* PROMPT
Determine the number of lines below that contain the string "label", and state only that number.

──────── AVAILABLE DATA ────────

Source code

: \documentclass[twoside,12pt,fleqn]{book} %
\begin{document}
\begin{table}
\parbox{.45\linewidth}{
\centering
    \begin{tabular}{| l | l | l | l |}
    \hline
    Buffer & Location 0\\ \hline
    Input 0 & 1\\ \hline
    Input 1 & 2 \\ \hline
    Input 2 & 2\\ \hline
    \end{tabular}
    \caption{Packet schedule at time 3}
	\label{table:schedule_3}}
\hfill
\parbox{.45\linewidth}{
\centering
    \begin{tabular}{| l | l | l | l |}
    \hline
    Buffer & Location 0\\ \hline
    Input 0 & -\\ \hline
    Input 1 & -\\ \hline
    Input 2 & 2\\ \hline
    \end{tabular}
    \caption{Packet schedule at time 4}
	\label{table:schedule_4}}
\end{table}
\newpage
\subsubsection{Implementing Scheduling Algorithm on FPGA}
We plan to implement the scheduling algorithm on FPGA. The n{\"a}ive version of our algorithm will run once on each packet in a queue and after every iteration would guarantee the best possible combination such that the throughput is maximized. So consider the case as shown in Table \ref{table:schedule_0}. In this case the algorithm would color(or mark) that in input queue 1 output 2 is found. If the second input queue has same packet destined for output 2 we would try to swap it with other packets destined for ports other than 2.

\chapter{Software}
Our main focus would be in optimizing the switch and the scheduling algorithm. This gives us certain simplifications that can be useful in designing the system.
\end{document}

────────

* PROBLEM SOLUTION
2